A RECORD number of Henley Business School Africa graduates received their MBA degrees in the UK on Friday September 20th 2019
“It was a beautiful sunny day on the banks of the River Thames, a fitting backdrop for their achievement on an international stage, made even more special by the fact that nine other South Africans graduated with their master’s in coaching from Henley UK,” said Jon Foster-Pedley, dean and director of Henley Africa.
Among them was Henley Africa’s director of executive education Linda Buckley who graduated top of her class in Henley UK’s only second ever Master of Arts course in leadership.
“It was a wonderful all-time record for South Africa in Henley 73-year existence, made all the more poignant by the mass singing of Shosholoza on the lawn on the eve of the Springboks’ Rugby World Cup campaign in Japan to lift the Webb Ellis trophy for a third time,” said Foster-Pedley.
The group was so big, he said, that Henley Africa had to forego the normal pub for the afterparty and hire a bigger venue, because otherwise the pub would have been swamped with people spilling out onto the streets.
Some of them can opt to do it all over again at the end of November in Kyalami, north of Johannesburg, when Henley Africa caps 233 MBA graduates over a joyous three day festival of success, honouring successful candidates in every phase of school’s ladder of learning from advanced certificates to post graduate diplomas in business management, culminating in the holy grail of the MBA.
It’s one of the many unique attributes of the Henley MBA – a business school that continues to shatter its own records and redefine itself.
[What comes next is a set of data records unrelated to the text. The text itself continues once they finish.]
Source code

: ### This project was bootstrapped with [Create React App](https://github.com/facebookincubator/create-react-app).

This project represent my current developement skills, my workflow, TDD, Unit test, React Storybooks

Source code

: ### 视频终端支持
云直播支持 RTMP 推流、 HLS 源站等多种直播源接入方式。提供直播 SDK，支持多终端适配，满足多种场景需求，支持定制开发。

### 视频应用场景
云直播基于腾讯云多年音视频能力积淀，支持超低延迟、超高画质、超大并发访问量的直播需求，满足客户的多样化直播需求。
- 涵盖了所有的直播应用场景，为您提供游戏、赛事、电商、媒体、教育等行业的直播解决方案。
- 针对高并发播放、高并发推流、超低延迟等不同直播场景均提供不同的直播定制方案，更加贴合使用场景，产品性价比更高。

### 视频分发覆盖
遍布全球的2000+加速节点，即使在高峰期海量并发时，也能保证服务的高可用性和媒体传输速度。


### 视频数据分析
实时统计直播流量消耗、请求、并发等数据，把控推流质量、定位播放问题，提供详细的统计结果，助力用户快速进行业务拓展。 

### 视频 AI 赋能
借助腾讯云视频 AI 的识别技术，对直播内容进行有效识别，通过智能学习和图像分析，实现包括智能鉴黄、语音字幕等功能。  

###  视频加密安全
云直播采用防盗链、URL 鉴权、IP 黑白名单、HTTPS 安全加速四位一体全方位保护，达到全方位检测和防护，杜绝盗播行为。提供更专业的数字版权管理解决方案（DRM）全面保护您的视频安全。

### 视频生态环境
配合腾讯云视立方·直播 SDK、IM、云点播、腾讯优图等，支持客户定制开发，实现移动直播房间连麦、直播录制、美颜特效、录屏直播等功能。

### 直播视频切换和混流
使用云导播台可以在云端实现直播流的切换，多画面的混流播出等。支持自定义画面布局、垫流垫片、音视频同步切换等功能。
This year’s crop of MBA graduates is well over the 180 capped last year, while the 2019 enrolments saw 317 students sign up for the family-friendly flexible executive MBA – up from 260 in 2018 – forcing Henley Africa to create an unprecedented five intakes to ensure the consistency and quality of the education it provides.
Henley Business School Africa currently accounts for two thirds of Henley’s global MBA intake and three quarters of the entire flexible executive MBA programme – which is also provided in Finland, Denmark, Malaysia and Britain.
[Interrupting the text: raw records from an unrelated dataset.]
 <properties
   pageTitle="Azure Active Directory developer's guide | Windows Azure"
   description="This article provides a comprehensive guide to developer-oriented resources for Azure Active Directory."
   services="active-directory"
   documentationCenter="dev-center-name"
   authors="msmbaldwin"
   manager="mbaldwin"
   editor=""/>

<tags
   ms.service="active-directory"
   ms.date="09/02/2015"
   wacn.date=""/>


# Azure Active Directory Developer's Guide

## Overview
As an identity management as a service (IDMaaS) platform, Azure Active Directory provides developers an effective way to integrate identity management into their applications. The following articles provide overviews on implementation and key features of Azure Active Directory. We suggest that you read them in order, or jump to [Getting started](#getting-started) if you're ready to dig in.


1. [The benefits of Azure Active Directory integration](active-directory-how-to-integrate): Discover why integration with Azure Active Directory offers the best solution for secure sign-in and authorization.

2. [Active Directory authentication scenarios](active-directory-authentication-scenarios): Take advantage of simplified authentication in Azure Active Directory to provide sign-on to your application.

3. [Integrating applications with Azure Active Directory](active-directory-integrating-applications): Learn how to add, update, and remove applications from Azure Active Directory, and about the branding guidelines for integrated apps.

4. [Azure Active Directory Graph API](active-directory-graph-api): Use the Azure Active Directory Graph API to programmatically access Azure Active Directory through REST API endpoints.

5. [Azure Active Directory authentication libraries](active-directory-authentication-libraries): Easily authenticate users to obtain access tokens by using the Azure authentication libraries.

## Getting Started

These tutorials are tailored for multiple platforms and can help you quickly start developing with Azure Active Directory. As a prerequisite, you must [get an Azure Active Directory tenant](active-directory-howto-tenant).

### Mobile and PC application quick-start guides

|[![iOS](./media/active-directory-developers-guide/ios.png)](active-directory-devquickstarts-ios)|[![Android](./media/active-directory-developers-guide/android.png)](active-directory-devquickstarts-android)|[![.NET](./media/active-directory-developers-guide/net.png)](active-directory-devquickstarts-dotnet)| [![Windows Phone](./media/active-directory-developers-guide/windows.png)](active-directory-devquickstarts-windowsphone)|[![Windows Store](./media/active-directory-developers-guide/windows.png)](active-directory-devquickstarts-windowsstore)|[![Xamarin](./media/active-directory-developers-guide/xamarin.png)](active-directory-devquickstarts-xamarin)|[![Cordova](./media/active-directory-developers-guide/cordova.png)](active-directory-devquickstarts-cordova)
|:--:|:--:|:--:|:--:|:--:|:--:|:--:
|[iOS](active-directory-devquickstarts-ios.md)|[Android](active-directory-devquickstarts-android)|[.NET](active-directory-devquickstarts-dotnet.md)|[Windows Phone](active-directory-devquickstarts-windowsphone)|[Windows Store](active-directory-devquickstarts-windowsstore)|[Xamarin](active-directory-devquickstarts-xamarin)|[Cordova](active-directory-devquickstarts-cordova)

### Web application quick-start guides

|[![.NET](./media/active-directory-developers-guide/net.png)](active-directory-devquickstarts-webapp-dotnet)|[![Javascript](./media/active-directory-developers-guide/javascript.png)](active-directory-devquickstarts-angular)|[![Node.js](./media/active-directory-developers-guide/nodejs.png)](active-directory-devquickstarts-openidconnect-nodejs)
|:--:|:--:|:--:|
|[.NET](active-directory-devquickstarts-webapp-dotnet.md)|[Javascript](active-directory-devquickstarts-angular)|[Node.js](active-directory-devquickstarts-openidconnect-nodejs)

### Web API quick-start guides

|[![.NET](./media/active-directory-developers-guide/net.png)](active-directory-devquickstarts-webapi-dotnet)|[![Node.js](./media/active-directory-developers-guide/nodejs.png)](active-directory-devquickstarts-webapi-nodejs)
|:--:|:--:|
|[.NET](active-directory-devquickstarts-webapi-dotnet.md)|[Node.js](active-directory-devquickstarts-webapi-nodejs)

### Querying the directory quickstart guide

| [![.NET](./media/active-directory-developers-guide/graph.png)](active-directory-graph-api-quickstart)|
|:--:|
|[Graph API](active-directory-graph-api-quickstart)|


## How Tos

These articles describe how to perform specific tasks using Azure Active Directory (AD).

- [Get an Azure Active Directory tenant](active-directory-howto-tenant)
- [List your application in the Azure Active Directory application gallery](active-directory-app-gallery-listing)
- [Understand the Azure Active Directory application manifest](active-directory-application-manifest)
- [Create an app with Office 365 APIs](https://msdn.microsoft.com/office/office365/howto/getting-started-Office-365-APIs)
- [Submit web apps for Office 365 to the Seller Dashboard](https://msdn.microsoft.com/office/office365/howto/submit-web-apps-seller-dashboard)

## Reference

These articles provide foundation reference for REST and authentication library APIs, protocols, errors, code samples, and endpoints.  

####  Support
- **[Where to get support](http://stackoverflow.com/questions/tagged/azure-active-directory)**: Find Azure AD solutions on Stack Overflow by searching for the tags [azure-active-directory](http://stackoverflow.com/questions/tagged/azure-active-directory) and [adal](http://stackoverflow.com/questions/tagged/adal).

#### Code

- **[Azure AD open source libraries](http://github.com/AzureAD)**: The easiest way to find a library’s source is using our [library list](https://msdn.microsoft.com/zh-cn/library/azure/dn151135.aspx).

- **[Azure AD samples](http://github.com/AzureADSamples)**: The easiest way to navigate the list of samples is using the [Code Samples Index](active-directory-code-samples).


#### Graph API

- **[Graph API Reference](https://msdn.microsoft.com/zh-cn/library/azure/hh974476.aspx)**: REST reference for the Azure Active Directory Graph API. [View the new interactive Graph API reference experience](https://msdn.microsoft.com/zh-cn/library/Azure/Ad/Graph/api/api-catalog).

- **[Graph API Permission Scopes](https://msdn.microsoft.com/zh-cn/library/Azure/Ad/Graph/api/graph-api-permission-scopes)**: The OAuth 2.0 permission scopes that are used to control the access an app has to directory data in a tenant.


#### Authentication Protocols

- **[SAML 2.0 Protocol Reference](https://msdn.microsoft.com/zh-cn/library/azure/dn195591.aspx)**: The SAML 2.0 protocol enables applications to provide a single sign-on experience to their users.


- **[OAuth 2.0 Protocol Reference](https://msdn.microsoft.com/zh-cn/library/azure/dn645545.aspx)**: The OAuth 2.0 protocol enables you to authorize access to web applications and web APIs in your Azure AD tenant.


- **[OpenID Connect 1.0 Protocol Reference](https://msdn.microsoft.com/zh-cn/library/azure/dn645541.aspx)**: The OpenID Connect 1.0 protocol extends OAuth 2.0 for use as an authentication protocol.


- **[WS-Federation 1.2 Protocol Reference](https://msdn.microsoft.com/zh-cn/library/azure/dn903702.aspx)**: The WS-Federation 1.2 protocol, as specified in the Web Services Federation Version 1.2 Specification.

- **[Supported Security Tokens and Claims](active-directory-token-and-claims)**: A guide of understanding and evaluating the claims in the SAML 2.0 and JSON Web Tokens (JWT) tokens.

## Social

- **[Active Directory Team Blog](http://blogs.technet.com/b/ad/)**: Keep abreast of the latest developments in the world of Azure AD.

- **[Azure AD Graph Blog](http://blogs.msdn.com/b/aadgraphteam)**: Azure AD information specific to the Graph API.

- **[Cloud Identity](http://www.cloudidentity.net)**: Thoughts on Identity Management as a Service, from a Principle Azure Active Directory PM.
“I just want to thank each and every one of our students, their families, our staff and supporters for their part in this remarkable growth and achievement. We are building the people who build the businesses that build Africa.
A key reason for Henley’s continued growth is the business school’s triple international accreditation, coupled to the fact that the examinations are marked externally and blindly by international markers looking at the entire Henley student body.
“People want to know their qualifications hold up, that they’re not being accepted into a place on the basis of a 30% pass in matric, that their three-year degree is actually equivalent to one year of university anywhere else. At Henley, the exams are marked off shore, the standards are immutable. When you get a Henley MBA it’s a standard that no one can argue about,” said Foster-Pedley.
Foster-Pedley, who attended the UK graduation along with Henley Africa’s academic director Frempong Acheampong and MBA programme head Tebogo Mekgoe, said Henley students weren’t supermen or superwomen, but just ordinary people with extraordinary motivation.
“Our MBA students are 70% black, maybe more, 50% women, maybe more, and in the blind assessment process do as well as the British, Germans, Malaysians – they do as well as anywhere the world in fact. Which means that what we have here in South Africa is contrary to the ever enduring mythologies of the colonisation of the mind and how not good one is.
“We have very capable people in South Africa and our examination results prove it every time.”
On Friday September 20, 2019, 92 of them flew the South African flag with pride when they stepped up at Henley’s fabled Greenlands campus on the banks of the River Thames to receive their MBA degrees.